Stored entries:
• • • • •

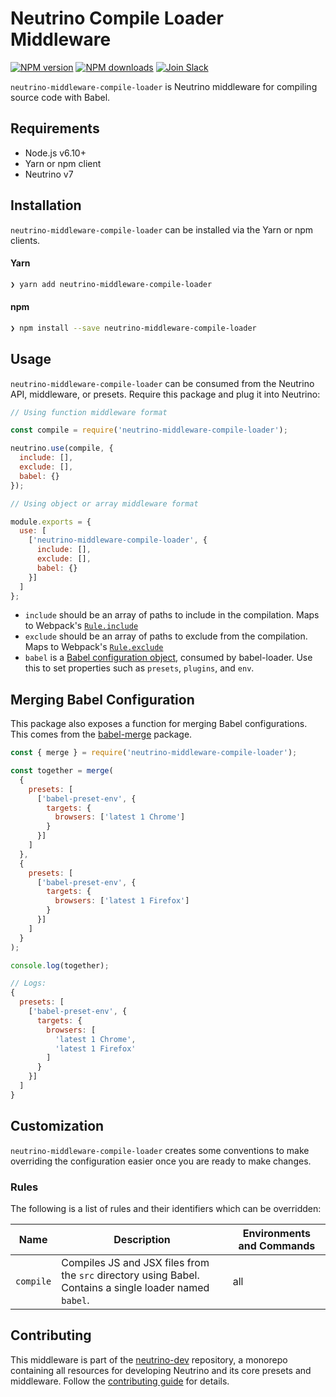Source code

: # Neutrino Compile Loader Middleware
[![NPM version][npm-image]][npm-url] [![NPM downloads][npm-downloads]][npm-url] [![Join Slack][slack-image]][slack-url]

`neutrino-middleware-compile-loader` is Neutrino middleware for compiling source code with Babel.

## Requirements

- Node.js v6.10+
- Yarn or npm client
- Neutrino v7

## Installation

`neutrino-middleware-compile-loader` can be installed via the Yarn or npm clients.

#### Yarn

```bash
❯ yarn add neutrino-middleware-compile-loader
```

#### npm

```bash
❯ npm install --save neutrino-middleware-compile-loader
```

## Usage

`neutrino-middleware-compile-loader` can be consumed from the Neutrino API, middleware, or presets. Require this package
and plug it into Neutrino:

```js
// Using function middleware format

const compile = require('neutrino-middleware-compile-loader');

neutrino.use(compile, {
  include: [],
  exclude: [],
  babel: {}
});
```

```js
// Using object or array middleware format

module.exports = {
  use: [
    ['neutrino-middleware-compile-loader', {
      include: [],
      exclude: [],
      babel: {}
    }]
  ]
};
```

- `include` should be an array of paths to include in the compilation. Maps to Webpack's
[`Rule.include`](https://webpack.js.org/configuration/module/#rule-include)
- `exclude` should be an array of paths to exclude from the compilation. Maps to Webpack's
[`Rule.exclude`](https://webpack.js.org/configuration/module/#rule-exclude)
- `babel` is a [Babel configuration object](https://babeljs.io/docs/usage/api/#options), consumed by babel-loader. Use
this to set properties such as `presets`, `plugins`, and `env`.

## Merging Babel Configuration

This package also exposes a function for merging Babel configurations. This comes from
the [babel-merge](https://www.npmjs.com/package/babel-merge) package.

```js
const { merge } = require('neutrino-middleware-compile-loader');

const together = merge(
  {
    presets: [
      ['babel-preset-env', {
        targets: {
          browsers: ['latest 1 Chrome']
        }
      }]
    ]
  },
  {
    presets: [
      ['babel-preset-env', {
        targets: {
          browsers: ['latest 1 Firefox']
        }
      }]
    ]
  }
);

console.log(together);

// Logs:
{
  presets: [
    ['babel-preset-env', {
      targets: {
        browsers: [
          'latest 1 Chrome',
          'latest 1 Firefox'
        ]
      }
    }]
  ]
}
```

## Customization

`neutrino-middleware-compile-loader` creates some conventions to make overriding the configuration easier once you are
ready to make changes.

### Rules

The following is a list of rules and their identifiers which can be overridden:

| Name | Description | Environments and Commands |
| --- | --- | --- |
| `compile` | Compiles JS and JSX files from the `src` directory using Babel. Contains a single loader named `babel`. | all |

## Contributing

This middleware is part of the [neutrino-dev](https://github.com/mozilla-neutrino/neutrino-dev) repository, a monorepo
containing all resources for developing Neutrino and its core presets and middleware. Follow the
[contributing guide](https://neutrino.js/contributing) for details.

[npm-image]: https://img.shields.io/npm/v/neutrino-middleware-compile-loader.svg
[npm-downloads]: https://img.shields.io/npm/dt/neutrino-middleware-compile-loader.svg
[npm-url]: https://npmjs.org/package/neutrino-middleware-compile-loader
[slack-image]: https://neutrino-slack.herokuapp.com/badge.svg
[slack-url]: https://neutrino-slack.herokuapp.com/
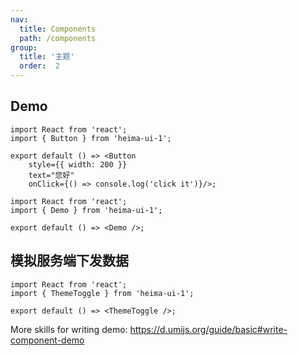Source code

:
 ```yaml
---
nav:
  title: Components
  path: /components
group:
  title: '主题'
  order:  2
---
```


## Demo

```tsx
import React from 'react';
import { Button } from 'heima-ui-1';

export default () => <Button    
    style={{ width: 200 }}
    text="您好"
    onClick={() => console.log('click it')}/>;
```


```tsx
import React from 'react';
import { Demo } from 'heima-ui-1';

export default () => <Demo />;
```

## 模拟服务端下发数据
```tsx
import React from 'react';
import { ThemeToggle } from 'heima-ui-1';

export default () => <ThemeToggle />;
```


More skills for writing demo: https://d.umijs.org/guide/basic#write-component-demo
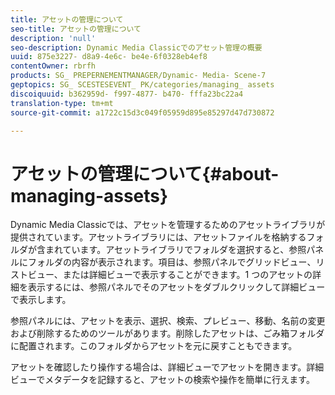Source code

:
 ```yaml
---
title: アセットの管理について
seo-title: アセットの管理について
description: 'null'
seo-description: Dynamic Media Classicでのアセット管理の概要
uuid: 875e3227- d8a9-4e6c- be4e-6f0328eb4ef8
contentOwner: rbrfh
products: SG_ PREPERNEMENTMANAGER/Dynamic- Media- Scene-7
geptopics: SG_ SCESTESEVENT_ PK/categories/managing_ assets
discoiquuid: b362959d- f997-4877- b470- fffa23bc22a4
translation-type: tm+mt
source-git-commit: a1722c15d3c049f05959d895e85297d47d730872

---
```



# アセットの管理について{#about-managing-assets}

Dynamic Media Classicでは、アセットを管理するためのアセットライブラリが提供されています。アセットライブラリには、アセットファイルを格納するフォルダが含まれています。アセットライブラリでフォルダを選択すると、参照パネルにフォルダの内容が表示されます。項目は、参照パネルでグリッドビュー、リストビュー、または詳細ビューで表示することができます。1 つのアセットの詳細を表示するには、参照パネルでそのアセットをダブルクリックして詳細ビューで表示します。

参照パネルには、アセットを表示、選択、検索、プレビュー、移動、名前の変更および削除するためのツールがあります。削除したアセットは、ごみ箱フォルダに配置されます。このフォルダからアセットを元に戻すこともできます。

アセットを確認したり操作する場合は、詳細ビューでアセットを開きます。詳細ビューでメタデータを記録すると、アセットの検索や操作を簡単に行えます。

• • • • •

Task for the records above: copy every line in which the word "Maps" occurs.

■ SOLUTION TO THIS TASK ■
- `include` should be an array of paths to include in the compilation. Maps to Webpack's
- `exclude` should be an array of paths to exclude from the compilation. Maps to Webpack's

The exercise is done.